Quest’ultima alternativa, infatti, differentemente alle prime due è in grado di generare un sistema sociale che assicura contemporaneamente tre esigenze fondamentali: «quella di proteggere integralmente i più bisognosi; quella di assicurare ad essi un’ampia libertà di scelta minimizzando i costi e arbitri burocratici; quella di garantire comunque un certo volume di servizi e di prestazioni sociali di emergenza a tutti i cittadini»[8].

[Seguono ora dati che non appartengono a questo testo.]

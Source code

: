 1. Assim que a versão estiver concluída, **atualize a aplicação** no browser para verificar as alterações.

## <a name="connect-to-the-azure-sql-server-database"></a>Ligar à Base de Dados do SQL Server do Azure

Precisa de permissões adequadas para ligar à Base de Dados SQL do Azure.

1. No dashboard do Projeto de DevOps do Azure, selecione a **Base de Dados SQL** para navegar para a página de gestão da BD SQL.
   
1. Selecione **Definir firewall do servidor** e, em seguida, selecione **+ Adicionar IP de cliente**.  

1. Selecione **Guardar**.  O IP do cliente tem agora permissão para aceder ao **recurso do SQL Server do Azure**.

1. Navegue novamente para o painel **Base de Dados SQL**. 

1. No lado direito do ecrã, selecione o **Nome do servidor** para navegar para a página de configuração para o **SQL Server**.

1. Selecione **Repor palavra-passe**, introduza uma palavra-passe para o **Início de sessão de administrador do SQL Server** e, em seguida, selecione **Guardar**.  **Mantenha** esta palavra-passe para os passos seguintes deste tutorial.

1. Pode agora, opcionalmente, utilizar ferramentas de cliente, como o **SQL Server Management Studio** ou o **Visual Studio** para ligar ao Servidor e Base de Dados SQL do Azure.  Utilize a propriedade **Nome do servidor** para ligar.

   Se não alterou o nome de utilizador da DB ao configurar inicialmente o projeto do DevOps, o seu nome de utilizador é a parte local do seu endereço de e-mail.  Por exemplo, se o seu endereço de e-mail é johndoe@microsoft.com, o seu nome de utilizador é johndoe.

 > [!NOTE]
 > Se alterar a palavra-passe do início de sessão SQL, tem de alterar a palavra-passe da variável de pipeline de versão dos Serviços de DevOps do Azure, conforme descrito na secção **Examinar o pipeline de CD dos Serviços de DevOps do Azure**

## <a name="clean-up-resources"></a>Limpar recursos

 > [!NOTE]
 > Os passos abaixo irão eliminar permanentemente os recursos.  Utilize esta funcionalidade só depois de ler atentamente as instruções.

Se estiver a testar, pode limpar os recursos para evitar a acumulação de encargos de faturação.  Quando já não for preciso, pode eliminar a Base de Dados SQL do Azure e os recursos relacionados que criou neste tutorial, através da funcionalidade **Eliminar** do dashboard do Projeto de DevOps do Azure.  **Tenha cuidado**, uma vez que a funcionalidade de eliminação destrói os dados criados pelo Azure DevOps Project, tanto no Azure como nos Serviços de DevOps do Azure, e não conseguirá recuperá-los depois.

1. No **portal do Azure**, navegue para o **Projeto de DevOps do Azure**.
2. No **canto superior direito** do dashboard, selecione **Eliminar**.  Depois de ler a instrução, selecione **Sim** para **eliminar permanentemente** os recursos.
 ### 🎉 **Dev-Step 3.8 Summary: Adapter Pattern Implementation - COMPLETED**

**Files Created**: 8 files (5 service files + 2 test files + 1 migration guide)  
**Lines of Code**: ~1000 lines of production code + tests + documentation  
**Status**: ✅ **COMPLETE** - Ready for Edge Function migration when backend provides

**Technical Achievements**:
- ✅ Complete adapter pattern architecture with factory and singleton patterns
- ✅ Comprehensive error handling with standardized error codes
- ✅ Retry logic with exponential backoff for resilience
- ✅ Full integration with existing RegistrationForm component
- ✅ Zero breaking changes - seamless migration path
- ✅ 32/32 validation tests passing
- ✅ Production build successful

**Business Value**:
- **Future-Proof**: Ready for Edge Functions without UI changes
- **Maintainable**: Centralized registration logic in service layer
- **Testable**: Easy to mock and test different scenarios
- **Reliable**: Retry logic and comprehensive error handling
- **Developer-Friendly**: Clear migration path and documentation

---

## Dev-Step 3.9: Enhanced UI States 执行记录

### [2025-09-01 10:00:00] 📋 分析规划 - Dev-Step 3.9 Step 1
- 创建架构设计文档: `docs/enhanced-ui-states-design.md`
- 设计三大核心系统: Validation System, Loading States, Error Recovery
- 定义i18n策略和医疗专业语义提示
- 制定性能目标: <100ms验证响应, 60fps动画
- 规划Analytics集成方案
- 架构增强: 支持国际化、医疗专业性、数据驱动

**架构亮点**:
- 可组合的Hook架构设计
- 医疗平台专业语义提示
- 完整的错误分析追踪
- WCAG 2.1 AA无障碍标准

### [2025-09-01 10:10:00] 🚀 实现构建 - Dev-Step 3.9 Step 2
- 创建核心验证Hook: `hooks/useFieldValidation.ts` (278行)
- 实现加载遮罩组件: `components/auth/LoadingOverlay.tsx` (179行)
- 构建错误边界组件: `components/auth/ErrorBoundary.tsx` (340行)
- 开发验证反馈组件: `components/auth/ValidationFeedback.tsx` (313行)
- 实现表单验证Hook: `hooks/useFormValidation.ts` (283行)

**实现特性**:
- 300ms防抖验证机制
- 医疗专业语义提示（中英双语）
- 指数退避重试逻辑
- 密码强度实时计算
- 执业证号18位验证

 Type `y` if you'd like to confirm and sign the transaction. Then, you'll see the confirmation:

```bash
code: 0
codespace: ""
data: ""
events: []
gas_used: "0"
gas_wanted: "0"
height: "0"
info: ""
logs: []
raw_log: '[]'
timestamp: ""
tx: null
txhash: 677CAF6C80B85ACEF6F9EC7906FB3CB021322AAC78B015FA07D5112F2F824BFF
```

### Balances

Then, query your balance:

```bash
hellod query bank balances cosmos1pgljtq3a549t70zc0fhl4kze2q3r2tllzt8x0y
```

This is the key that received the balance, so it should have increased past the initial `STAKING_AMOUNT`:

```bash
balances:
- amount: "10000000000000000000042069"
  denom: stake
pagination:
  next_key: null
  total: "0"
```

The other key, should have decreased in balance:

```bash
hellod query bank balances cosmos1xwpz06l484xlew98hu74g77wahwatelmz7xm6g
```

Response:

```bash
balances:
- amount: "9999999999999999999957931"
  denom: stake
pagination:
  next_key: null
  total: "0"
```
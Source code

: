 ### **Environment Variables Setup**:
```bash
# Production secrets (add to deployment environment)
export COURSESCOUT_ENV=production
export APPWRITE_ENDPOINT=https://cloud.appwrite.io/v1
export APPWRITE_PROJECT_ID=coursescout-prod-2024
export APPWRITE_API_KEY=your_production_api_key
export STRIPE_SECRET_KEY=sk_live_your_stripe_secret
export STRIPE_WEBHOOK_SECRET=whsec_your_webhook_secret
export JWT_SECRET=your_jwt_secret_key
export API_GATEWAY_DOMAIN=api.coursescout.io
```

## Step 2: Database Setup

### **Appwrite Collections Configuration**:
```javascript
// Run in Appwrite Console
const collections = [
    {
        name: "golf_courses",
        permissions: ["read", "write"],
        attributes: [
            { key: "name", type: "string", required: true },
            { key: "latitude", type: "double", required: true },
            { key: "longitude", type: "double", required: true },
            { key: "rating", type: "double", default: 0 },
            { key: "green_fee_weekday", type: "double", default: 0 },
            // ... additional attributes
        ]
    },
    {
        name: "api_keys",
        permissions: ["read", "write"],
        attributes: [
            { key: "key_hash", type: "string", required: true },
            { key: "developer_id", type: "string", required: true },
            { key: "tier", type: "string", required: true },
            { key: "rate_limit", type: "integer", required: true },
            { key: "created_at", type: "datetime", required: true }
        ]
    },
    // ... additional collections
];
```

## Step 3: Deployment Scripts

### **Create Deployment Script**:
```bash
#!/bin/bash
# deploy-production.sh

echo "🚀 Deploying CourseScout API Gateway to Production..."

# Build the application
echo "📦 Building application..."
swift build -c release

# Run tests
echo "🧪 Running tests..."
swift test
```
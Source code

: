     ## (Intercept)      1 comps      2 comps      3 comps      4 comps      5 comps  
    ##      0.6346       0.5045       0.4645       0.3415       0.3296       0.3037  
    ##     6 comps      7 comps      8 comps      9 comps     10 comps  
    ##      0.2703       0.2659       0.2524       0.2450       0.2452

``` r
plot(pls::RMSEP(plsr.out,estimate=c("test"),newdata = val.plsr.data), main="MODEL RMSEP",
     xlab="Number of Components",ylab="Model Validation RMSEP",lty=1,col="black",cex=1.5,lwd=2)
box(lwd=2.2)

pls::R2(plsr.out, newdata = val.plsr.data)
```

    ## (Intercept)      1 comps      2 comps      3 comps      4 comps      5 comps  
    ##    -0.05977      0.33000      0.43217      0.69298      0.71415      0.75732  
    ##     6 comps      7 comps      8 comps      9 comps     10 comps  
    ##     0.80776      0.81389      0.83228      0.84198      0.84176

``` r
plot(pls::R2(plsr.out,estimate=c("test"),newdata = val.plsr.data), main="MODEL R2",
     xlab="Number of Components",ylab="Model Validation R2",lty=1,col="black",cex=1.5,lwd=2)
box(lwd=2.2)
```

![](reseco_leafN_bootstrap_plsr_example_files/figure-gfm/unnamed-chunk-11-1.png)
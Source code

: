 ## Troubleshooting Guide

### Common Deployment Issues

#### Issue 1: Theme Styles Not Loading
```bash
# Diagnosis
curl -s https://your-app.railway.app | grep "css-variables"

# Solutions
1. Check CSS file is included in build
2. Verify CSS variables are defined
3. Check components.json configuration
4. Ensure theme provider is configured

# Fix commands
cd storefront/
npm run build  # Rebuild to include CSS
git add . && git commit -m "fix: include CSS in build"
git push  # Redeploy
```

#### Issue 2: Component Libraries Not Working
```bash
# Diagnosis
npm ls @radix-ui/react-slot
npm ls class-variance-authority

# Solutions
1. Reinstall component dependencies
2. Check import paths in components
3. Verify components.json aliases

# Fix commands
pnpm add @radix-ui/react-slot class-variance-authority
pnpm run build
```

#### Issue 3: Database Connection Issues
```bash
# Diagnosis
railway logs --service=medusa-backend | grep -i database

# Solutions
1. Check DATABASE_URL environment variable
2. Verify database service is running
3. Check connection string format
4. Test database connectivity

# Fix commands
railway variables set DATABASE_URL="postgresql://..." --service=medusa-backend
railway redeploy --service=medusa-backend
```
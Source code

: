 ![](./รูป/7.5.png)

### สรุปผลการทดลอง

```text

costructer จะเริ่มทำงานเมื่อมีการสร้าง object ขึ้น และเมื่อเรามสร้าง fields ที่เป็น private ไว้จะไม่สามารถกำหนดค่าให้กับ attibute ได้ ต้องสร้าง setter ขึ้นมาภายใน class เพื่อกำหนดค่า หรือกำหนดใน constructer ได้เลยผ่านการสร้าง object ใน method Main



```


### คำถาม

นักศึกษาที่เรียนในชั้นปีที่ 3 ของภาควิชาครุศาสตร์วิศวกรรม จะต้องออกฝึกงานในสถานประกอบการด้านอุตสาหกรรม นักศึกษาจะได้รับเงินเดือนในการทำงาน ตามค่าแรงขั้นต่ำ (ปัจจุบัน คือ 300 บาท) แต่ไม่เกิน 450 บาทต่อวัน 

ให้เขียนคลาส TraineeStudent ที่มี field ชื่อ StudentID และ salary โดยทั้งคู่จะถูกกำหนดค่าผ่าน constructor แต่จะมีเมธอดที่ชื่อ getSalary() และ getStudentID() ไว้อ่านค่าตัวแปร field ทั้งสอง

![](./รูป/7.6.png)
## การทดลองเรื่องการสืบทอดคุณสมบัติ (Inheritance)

L’obiettivo della programmazione è, cioè, quello di socializzare la spesa sociale. Ovvero, garantire i diritti fondamentali e le prestazioni sociali essenziali a tutti i cittadini liberalizzando, però, l’offerta di servizi sociali, non più monopolio di Stato, in un mercato del benessere formato da imprese pubbliche o private, associazioni ed enti del Terzo Settore in libera competizione tra loro.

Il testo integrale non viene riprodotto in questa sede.